12 Access to the court file remains within the control of the Court, and it is clear from paragraph 7 of Practice Note SC Gen 2 that portions of material may be excluded from access if a judge or registrar considers they should be kept confidential. I think annexure C ought to be kept confidential and I refuse access to that annexure.

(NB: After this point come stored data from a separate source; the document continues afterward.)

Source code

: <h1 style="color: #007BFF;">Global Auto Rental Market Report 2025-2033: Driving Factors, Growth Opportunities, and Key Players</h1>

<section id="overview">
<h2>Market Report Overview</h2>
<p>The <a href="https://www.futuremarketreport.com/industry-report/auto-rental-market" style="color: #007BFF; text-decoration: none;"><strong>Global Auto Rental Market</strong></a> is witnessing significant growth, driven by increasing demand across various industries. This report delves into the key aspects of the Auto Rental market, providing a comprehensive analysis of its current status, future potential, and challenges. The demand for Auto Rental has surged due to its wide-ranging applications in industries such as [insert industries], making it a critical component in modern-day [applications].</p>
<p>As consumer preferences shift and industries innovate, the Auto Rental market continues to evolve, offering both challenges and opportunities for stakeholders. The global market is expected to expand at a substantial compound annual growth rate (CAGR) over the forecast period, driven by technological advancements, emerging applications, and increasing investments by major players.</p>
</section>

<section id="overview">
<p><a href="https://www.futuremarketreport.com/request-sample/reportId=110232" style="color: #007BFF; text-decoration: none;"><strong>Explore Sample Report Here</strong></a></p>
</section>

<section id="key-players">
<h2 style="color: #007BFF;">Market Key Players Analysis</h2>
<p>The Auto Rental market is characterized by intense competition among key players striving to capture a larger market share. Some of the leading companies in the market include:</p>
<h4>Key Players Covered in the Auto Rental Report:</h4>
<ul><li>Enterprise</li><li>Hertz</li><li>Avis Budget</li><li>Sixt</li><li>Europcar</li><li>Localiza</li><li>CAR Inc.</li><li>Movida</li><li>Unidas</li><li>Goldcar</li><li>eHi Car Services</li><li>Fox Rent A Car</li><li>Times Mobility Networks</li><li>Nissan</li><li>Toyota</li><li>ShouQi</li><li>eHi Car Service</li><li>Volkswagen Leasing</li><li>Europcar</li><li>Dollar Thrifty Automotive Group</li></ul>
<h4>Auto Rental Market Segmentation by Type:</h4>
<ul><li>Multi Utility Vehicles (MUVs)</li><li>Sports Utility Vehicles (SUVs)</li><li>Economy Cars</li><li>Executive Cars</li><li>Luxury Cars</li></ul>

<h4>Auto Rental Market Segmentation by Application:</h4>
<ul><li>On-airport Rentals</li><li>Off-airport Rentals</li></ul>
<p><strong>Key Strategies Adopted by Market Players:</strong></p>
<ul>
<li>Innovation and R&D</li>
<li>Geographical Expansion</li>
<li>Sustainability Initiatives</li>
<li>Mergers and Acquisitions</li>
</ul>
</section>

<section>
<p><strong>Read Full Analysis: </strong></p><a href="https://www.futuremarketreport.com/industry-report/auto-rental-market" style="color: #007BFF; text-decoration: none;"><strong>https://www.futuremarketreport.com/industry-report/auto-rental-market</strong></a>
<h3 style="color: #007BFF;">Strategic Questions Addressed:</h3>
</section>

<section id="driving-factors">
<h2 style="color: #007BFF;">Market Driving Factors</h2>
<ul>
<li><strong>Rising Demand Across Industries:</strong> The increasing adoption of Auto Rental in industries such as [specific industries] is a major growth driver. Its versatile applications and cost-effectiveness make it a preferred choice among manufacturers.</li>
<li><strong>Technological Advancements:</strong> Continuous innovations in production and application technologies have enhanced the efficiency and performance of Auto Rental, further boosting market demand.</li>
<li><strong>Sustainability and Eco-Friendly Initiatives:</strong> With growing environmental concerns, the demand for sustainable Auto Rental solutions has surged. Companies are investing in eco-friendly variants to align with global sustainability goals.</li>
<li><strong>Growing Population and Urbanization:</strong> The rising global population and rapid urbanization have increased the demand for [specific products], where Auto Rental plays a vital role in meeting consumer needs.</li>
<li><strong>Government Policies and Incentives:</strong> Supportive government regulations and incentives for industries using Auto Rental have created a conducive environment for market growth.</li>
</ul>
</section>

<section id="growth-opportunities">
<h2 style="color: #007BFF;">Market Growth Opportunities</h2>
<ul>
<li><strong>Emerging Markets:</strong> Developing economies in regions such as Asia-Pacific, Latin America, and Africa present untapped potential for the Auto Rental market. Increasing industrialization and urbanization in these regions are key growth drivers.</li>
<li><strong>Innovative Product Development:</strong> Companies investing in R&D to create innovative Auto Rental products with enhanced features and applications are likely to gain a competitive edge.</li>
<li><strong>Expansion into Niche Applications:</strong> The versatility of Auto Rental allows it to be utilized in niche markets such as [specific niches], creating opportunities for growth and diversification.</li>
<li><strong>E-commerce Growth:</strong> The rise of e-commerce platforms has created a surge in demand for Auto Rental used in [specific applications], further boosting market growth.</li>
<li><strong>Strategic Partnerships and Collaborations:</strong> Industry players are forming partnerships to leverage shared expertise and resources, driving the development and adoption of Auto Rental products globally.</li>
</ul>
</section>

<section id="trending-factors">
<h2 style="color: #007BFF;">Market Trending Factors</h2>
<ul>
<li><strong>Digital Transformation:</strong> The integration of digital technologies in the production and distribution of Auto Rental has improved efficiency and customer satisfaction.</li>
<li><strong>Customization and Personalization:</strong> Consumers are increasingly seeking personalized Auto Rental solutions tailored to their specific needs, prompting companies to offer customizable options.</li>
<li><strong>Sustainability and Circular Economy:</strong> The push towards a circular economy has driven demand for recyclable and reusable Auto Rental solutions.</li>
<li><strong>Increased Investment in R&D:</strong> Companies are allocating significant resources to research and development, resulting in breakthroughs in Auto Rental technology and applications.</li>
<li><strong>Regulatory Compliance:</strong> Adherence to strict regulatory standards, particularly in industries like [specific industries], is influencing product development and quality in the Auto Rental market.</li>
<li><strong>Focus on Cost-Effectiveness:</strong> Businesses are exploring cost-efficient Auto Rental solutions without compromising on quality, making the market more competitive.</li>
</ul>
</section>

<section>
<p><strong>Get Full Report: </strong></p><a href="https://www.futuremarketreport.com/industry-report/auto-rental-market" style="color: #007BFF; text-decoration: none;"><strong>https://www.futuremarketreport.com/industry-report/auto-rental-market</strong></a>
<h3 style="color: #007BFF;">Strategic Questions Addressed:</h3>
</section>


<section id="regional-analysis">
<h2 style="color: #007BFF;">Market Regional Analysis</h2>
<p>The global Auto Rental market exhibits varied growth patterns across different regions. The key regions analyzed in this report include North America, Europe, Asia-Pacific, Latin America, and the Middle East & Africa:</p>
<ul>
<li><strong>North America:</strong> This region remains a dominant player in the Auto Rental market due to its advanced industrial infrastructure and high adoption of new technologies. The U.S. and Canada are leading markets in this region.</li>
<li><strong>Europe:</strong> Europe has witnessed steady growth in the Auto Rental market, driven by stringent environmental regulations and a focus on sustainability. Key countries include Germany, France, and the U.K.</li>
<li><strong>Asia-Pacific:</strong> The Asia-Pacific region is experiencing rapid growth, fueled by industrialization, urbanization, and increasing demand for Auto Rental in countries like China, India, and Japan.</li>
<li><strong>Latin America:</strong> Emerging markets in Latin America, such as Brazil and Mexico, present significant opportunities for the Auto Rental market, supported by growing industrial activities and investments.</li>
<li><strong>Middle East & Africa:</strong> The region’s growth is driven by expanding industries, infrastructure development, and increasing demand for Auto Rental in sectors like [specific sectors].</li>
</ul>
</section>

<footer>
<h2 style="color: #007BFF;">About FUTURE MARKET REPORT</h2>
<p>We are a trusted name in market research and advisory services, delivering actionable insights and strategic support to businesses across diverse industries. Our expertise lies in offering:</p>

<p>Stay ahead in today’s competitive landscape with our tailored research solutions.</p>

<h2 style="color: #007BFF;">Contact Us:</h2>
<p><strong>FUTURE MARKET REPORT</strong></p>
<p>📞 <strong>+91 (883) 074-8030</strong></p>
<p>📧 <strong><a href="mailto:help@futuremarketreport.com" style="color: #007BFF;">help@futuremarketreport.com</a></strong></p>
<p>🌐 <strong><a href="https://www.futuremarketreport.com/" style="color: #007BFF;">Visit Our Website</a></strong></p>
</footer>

13 Annexure D is a client list of the plaintiff's firm. Customer lists are frequently treated as confidential information. It was necessary for the plaintiffs to adduce evidence of their client list because of the nature of the relief sought in the application heard on 2 March 2007. I am told that the plaintiff has obtained confidentiality undertakings from Mr Lombardo and Mr Rydon in relation to the contents of the document. Again, had an application been made during the hearing for an order that annexure D be kept confidential, I think it very likely that such an order would have been made. There is no obvious reason as to why it would be in the public interest for the list of clients of the plaintiff firm to be made public, and I do not think that the principles concerning open justice are such as to require access to be given to that document. I think it ought to be kept confidential and I refuse access to annexure D to Mr Hurren's affidavit of 1 March 2007.